否・観光立国

観光で食えるか?といえば「否」である.もちろん,観光で食うひとはいる.しかし,国民経済が「観光収入」だけに頼ったら,おおくのひとがあぶれてしまうだろう.断言できる.観光が日本の基幹産業になることは,あり得ない.

生産性が低すぎる

最大かつ唯一の理由である.わが国の労働人口構成は,およそ以下のようになっている.

第一次産業:5%

第二次産業:25%

第三次産業:70%(うち,金融およびIT関連は10%)

この国の基幹産業である鉱工業は,世界トップクラスの生産性だが,労働人口比では1/4しかいないのだ.逆にいえば,わが国は1/4の労働者で支えられている.

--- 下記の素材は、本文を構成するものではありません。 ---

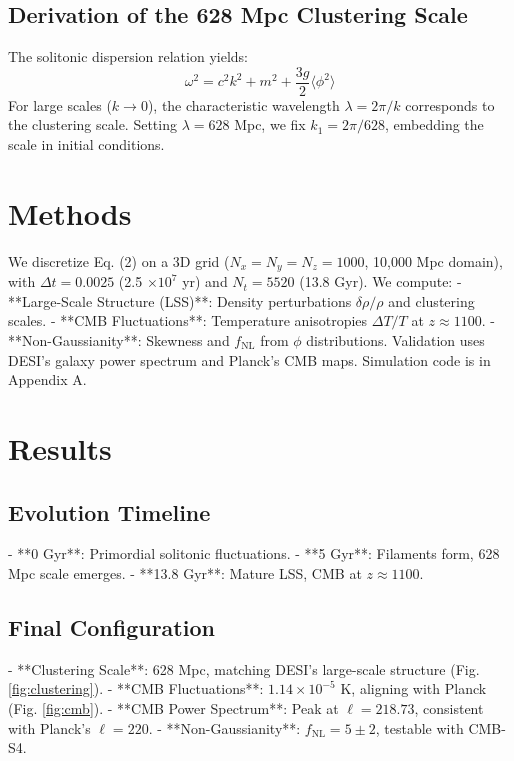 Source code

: \documentclass[11pt]{article}
\begin{document}
\subsection{Derivation of the 628 Mpc Clustering Scale}
The solitonic dispersion relation yields:
\begin{equation}
\omega^2 = c^2 k^2 + m^2 + \frac{3g}{2} \langle \phi^2 \rangle
\end{equation}
For large scales (\(k \to 0\)), the characteristic wavelength \(\lambda = 2\pi / k\) corresponds to the clustering scale. Setting \(\lambda = 628\) Mpc, we fix \(k_1 = 2\pi / 628\), embedding the scale in initial conditions.

\section{Methods}
We discretize Eq. (2) on a 3D grid (\(N_x = N_y = N_z = 1000\), 10,000 Mpc domain), with \(\Delta t = 0.0025\) (2.5 \(\times 10^7\) yr) and \(N_t = 5520\) (13.8 Gyr). We compute:
- **Large-Scale Structure (LSS)**: Density perturbations \(\delta \rho / \rho\) and clustering scales.
- **CMB Fluctuations**: Temperature anisotropies \(\Delta T / T\) at \(z \approx 1100\).
- **Non-Gaussianity**: Skewness and \(f_{\text{NL}}\) from \(\phi\) distributions.
Validation uses DESI’s galaxy power spectrum and Planck’s CMB maps. Simulation code is in Appendix A.

\section{Results}
\subsection{Evolution Timeline}
- **0 Gyr**: Primordial solitonic fluctuations.
- **5 Gyr**: Filaments form, 628 Mpc scale emerges.
- **13.8 Gyr**: Mature LSS, CMB at \(z \approx 1100\).

\subsection{Final Configuration}
- **Clustering Scale**: 628 Mpc, matching DESI’s large-scale structure (Fig. \ref{fig:clustering}).
- **CMB Fluctuations**: \(1.14 \times 10^{-5}\) K, aligning with Planck (Fig. \ref{fig:cmb}).
- **CMB Power Spectrum**: Peak at \(\ell = 218.73\), consistent with Planck’s \(\ell = 220\).
- **Non-Gaussianity**: \(f_{\text{NL}} = 5 \pm 2\), testable with CMB-S4.
\end{document}
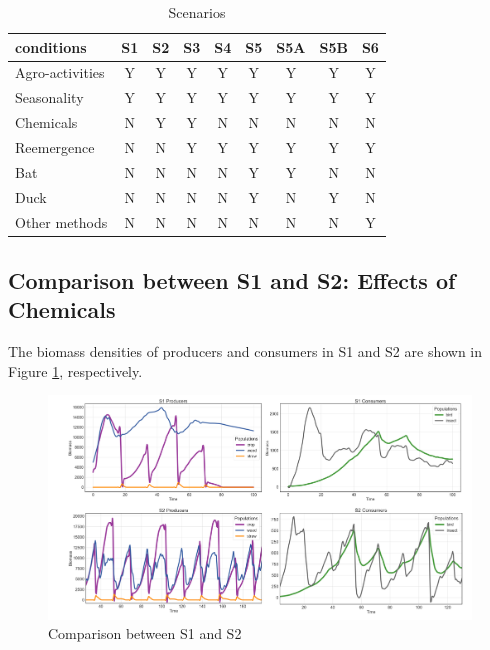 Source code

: \documentclass{HZNUMCM}
\begin{document}
        \begin{table}[H]
          \centering
          \caption{Scenarios}
          \begin{tabular}{lcccccccc}
            \toprule
            \rowcolor{customcolor!40} %
            conditions & S1 & S2 & S3 & S4 & S5 & S5A & S5B & S6 \\
            \midrule
            Agro-activities & Y & Y & Y & Y & Y & Y & Y & Y \\
            Seasonality & Y & Y & Y & Y & Y & Y & Y & Y \\
            Chemicals & N & Y & Y & N & N & N & N & N \\
            Reemergence & N & N & Y & Y & Y & Y & Y & Y \\
            Bat & N & N & N & N & Y & Y & N & N \\
            Duck & N & N & N & N & Y & N & Y & N \\
            Other methods & N & N & N & N & N & N & N & Y \\

            \bottomrule
          \end{tabular}
          \label{tab:Scenarios}
        \end{table}
      \subsection{Comparison between S1 and S2: Effects of Chemicals}

      The biomass densities of producers and consumers in S1 and S2 are shown in Figure \ref{fig:S1S2}, respectively.

      \begin{figure}
      \centering
      \includegraphics[width=\linewidth]{images/S1S2.png}
      \caption{Comparison between S1 and S2}
      \label{fig:S1S2}
      \end{figure}
      
\end{document}
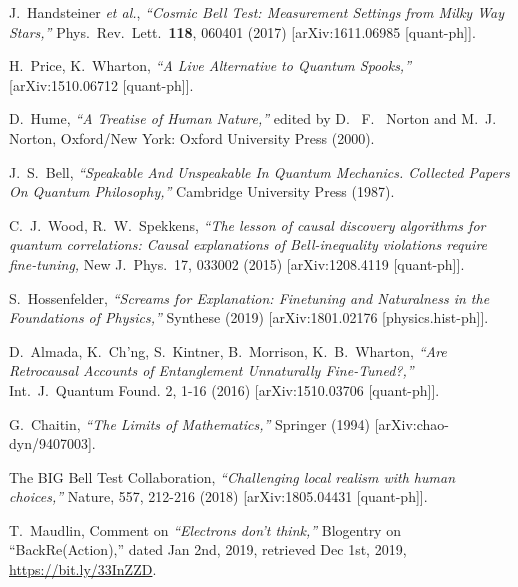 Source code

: \documentclass[12pt]{article}
\begin{document}
\begin{thebibliography}{99}
{%
  J.~Handsteiner {\it et al.},
  {\sl ``Cosmic Bell Test: Measurement Settings from Milky Way Stars,''}
  Phys.\ Rev.\ Lett.\  {\bf 118}, 060401 (2017)  
  [arXiv:1611.06985 [quant-ph]].
  
   H.~Price, K.~Wharton, {\sl ``A Live Alternative to Quantum Spooks,''} [arXiv:1510.06712 [quant-ph]].
  
  
D.~Hume, {\sl ``A Treatise of Human Nature,''} edited by D.~ F.~ Norton and M.~J.~ Norton, Oxford/New York: Oxford University Press (2000).
    
  J.~S.~Bell,
  {\sl ``Speakable And Unspeakable In Quantum Mechanics. Collected Papers On Quantum Philosophy,''}
  Cambridge University Press (1987).
  
 
  
C.~J.~Wood, R.~W.~Spekkens, {\sl ``The lesson of causal discovery algorithms for quantum correlations: Causal explanations of Bell-inequality violations require fine-tuning,} New J.\ Phys.\ 17, 033002 (2015) [arXiv:1208.4119 [quant-ph]].

  S.~Hossenfelder,
  {\sl ``Screams for Explanation: Finetuning and Naturalness in the Foundations of Physics,''} Synthese (2019)
[arXiv:1801.02176 [physics.hist-ph]].
  
D.~Almada, K.~Ch'ng, S.~Kintner, B.~Morrison, K.~B.~Wharton, {\sl ``Are Retrocausal Accounts of Entanglement Unnaturally Fine-Tuned?,''} 	Int.\ J.\ Quantum Found. 2, 1-16 (2016) [arXiv:1510.03706 [quant-ph]].


 G.~Chaitin, {\sl ``The Limits of Mathematics,''} Springer (1994) [arXiv:chao-dyn/9407003].

 The {\sc BIG} Bell Test Collaboration, {\sl ``Challenging local realism with human choices,''} Nature, 557, 212-216 (2018) [arXiv:1805.04431 [quant-ph]].

 T.~Maudlin, Comment on {\sl ``Electrons don't think,''} Blogentry on ``BackRe(Action),''  dated Jan 2nd, 2019, retrieved Dec 1st, 2019, {\url{https://bit.ly/33InZZD}}.

}
\end{thebibliography}
\end{document}
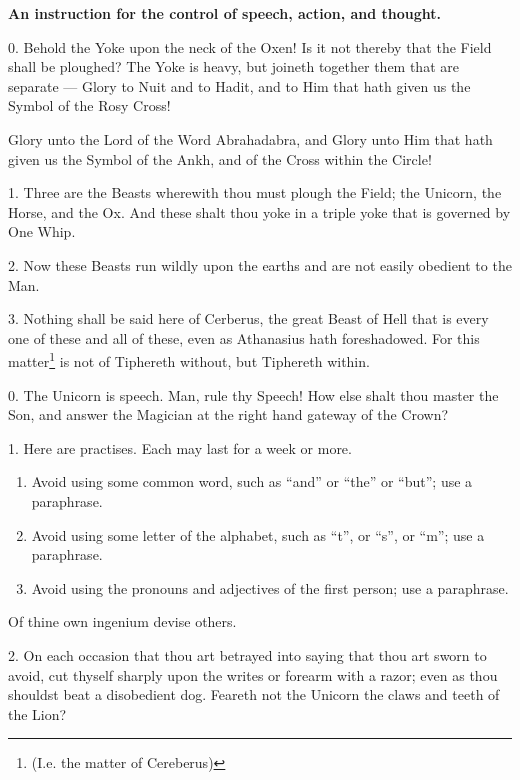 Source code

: 
\textbf{An instruction for the control of speech, action, and thought.}


0. Behold the Yoke upon the neck of the Oxen! Is it not thereby that the Field shall be ploughed? The Yoke is heavy, but joineth together them that are separate --- Glory to Nuit and to Hadit, and to Him that hath given us the Symbol of the Rosy Cross!

Glory unto the Lord of the Word Abrahadabra, and Glory unto Him that hath given us the Symbol of the Ankh, and of the Cross within the Circle!

1. Three are the Beasts wherewith thou must plough the Field; the Unicorn, the Horse, and the Ox. And these shalt thou yoke in a triple yoke that is governed by One Whip.

2. Now these Beasts run wildly upon the earths and are not easily obedient to the Man.

3. Nothing shall be said here of Cerberus, the great Beast of Hell that is every one of these and all of these, even as Athanasius hath foreshadowed. For this matter\footnote{(I.e. the matter of Cereberus)} is not of Tiphereth without, but Tiphereth within. 

0. The Unicorn is speech. Man, rule thy Speech! How else shalt thou master the Son, and answer the Magician at the right hand gateway of the Crown?

1. Here are practises. Each may last for a week or more.
\begin{enumerate}[label=\greek*.]
\item Avoid using some common word, such as \enquote{and} or \enquote{the} or \enquote{but}; use a paraphrase.

\item Avoid using some letter of the alphabet, such as \enquote{t}, or \enquote{s}, or \enquote{m}; use a paraphrase.

\item Avoid using the pronouns and adjectives of the first person; use a paraphrase.
\end{enumerate}
Of thine own ingenium devise others.

2. On each occasion that thou art betrayed into saying that thou art sworn to avoid, cut thyself sharply upon the writes or forearm with a razor; even as thou shouldst beat a disobedient dog. Feareth not the Unicorn the claws and teeth of the Lion?

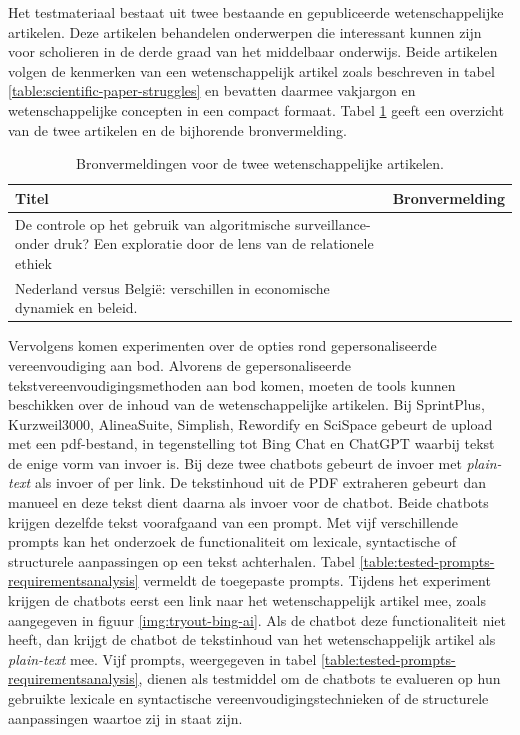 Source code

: Het testmateriaal bestaat uit twee bestaande en gepubliceerde wetenschappelijke artikelen. Deze artikelen behandelen onderwerpen die interessant kunnen zijn voor scholieren in de derde graad van het middelbaar onderwijs. Beide artikelen volgen de kenmerken van een wetenschappelijk artikel zoals beschreven in tabel \ref{table:scientific-paper-struggles} en bevatten daarmee vakjargon en wetenschappelijke concepten in een compact formaat. Tabel \ref{table:referentieteksten-bronvermelding} geeft een overzicht van de twee artikelen en de bijhorende bronvermelding.

\begin{center}
	\begin{table}
		\begin{tabular}{ | m{10cm} | m{5cm} | } 
			\hline
			\textbf{Titel} & \textbf{Bronvermelding} \\
			\hline
			De controle op het gebruik van algoritmische surveillance- onder druk? Een exploratie door de lens van de relationele ethiek & \autocite{VanBrakel2022} \\
			\hline
			Nederland versus België: verschillen in economische dynamiek en beleid. & \autocite{Sleuwaegen2022} \\
			\hline
		\end{tabular}
		\caption{Bronvermeldingen voor de twee wetenschappelijke artikelen.}
		\label{table:referentieteksten-bronvermelding}
	\end{table}
\end{center}

\medspace

Vervolgens komen experimenten over de opties rond gepersonaliseerde vereenvoudiging aan bod. Alvorens de gepersonaliseerde tekstvereenvoudigingsmethoden aan bod komen, moeten de tools kunnen beschikken over de inhoud van de wetenschappelijke artikelen. Bij SprintPlus, Kurzweil3000, AlineaSuite, Simplish, Rewordify en SciSpace gebeurt de upload met een pdf-bestand, in tegenstelling tot Bing Chat en ChatGPT waarbij tekst de enige vorm van invoer is. Bij deze twee chatbots gebeurt de invoer met \textit{plain-text} als invoer of per link. De tekstinhoud uit de PDF extraheren gebeurt dan manueel en deze tekst dient daarna als invoer voor de chatbot. Beide chatbots krijgen dezelfde tekst voorafgaand van een prompt. Met vijf verschillende prompts kan het onderzoek de functionaliteit om lexicale, syntactische of structurele aanpassingen op een tekst achterhalen. Tabel \ref{table:tested-prompts-requirementsanalysis} vermeldt de toegepaste prompts. Tijdens het experiment krijgen de chatbots eerst een link naar het wetenschappelijk artikel mee, zoals aangegeven in figuur \ref{img:tryout-bing-ai}. Als de chatbot deze functionaliteit niet heeft, dan krijgt de chatbot de tekstinhoud van het wetenschappelijk artikel als \textit{plain-text} mee. Vijf prompts, weergegeven in tabel \ref{table:tested-prompts-requirementsanalysis}, dienen als testmiddel om de chatbots te evalueren op hun gebruikte lexicale en syntactische vereenvoudigingstechnieken of de structurele aanpassingen waartoe zij in staat zijn.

生産性がとくに低いのは,「人的サービス業」である.飲食業,宿泊業が典型的である.しかし,これら産業の生産性の低さは世界共通なのだ.その中にあって,わが国のこれら産業はとくに低い.

昨年2016年の出生者数は100万人を切った

これは,19年後の新成人の数でもある.彼ら彼女らは,いったいどういう職業につくのだろうか?2015年の国勢調査では,わが国の労働力人口は6,075万人である.彼ら彼女らの時代は,今後の出生数を約100万人弱でキープしたとして,60年間をもって労働力としても,2015年の数には足らない.つまり,職業を今以上に選べるのだ.

賃金の上昇に適応できる産業しか残らない

つまり,生産性の高い業種に就職希望者が殺到することになる.それは企業への就職という形態だけでなく,貴重となる職人のうち,高く売れる分野も有望になる.つまり,熟練を要さない分野や知識集約的でない分野は,人材不足によって淘汰される可能性がでてくる.

親子で気づいているか?

まず,このような激変に学校が気づいていない.とくに公立学校は鈍感だろう.なにしろ,文部科学省という超鈍感な役所の命令を待つしかないから,世間とは別世界が続くはずだ.生徒の自殺問題やいじめ問題にまったく他人事の対応しかできない,地元の教育委員会という役所もおよそ無関心にちがいない.では,親が気づいているか?ここに将来の「格差の芽」がある.全入どころか,国立でも倒産する大学が続出すると予想されるから,ただの「大卒」では,せっかくのチャンスをのがすだろう.つまり,知識集約的な専門レベルなのか,一方で勉強が嫌い,あるいは不得意なら従来以上に職人になる魅力が増加する.すなわち二極化するようで実は「専門化」するから選択肢の幅が広くなる.そして,非熟練・非専門の職業は先の世代でなくなる可能性がある.こうしたことに,はやく気づけば,有利になるのは当然だ.すさまじいスピードで,日本社会は変化せざるをえないから,親子の戦略的会話が子どもの将来を決めるインセンティブになる.

事業継承ビジネスよりも事業売却ビジネスになる

相当数が淘汰されてからの「安定」は期待できない.2020年の東京オリンピックが終わってわずか5年後の2025年には,東京都の人口も減少に転じる予想だ.地方からの若者の転入で,人口を維持してきた巨大都市も,供給元の地方に若者がいなくなる.さらに5年後の2030年には,とうとう東京郊外でゴーストタウンが生まれる.いまから,たった13年後だ.最近,メガバンクが大縮小計画を発表した.理由を確認すれば,本音がわかる.日銀のマイナス金利で,銀行本業の収益性が落ちた.これに少子化で,将来の行員確保が困難だから,という.つまり,銀行では,知識集約的な専門レベルの人材でないと,不要,と宣言したのだ.なぜなら,これから,中小零細企業の廃業が激増するはずだ.これをまたぞろ政府はムリクリに事業継承をさせようとし,税まで優遇しようというお節介な介入をしたがっている.懲りない連中である.それよりも,「使える」技術や会社を売却した方がよい.ここに銀行はビジネスの目をつけたはずだ.このような転換は,全部の業種で発生する.

生産性の低い観光業のみなさんには,悲惨な結末になる前に,計画的な事業売却か廃業をおすすめする.若い従業員は,自分の職業能力高度化に投資しないと,中年以降に見捨てられる可能性がある.

社会人の再教育が沸騰する

だから,すでに社会人になってしまったひとの専門化が,社会の最重要課題になるはずだ.大学は,社会人の受け入れについて,最大の経営努力をしなければならないことに必然的に気がつくはずだ.高卒者だけを新入生としたら,成り立たないのが目に見えている.一方,企業も,どのような人材を求めているかを明確にしないと,求職者の募集ができなくなるだろう.

こうして,社会全体の生産性が高まり,高コスト負担に耐えられるようになってから,日本の観光業も息ができるようになる.高単価な収益のためには,高度な人材が必要であるからだ.つまり,低単価で大量に売ろうというビジネスモデルの終焉なのだ.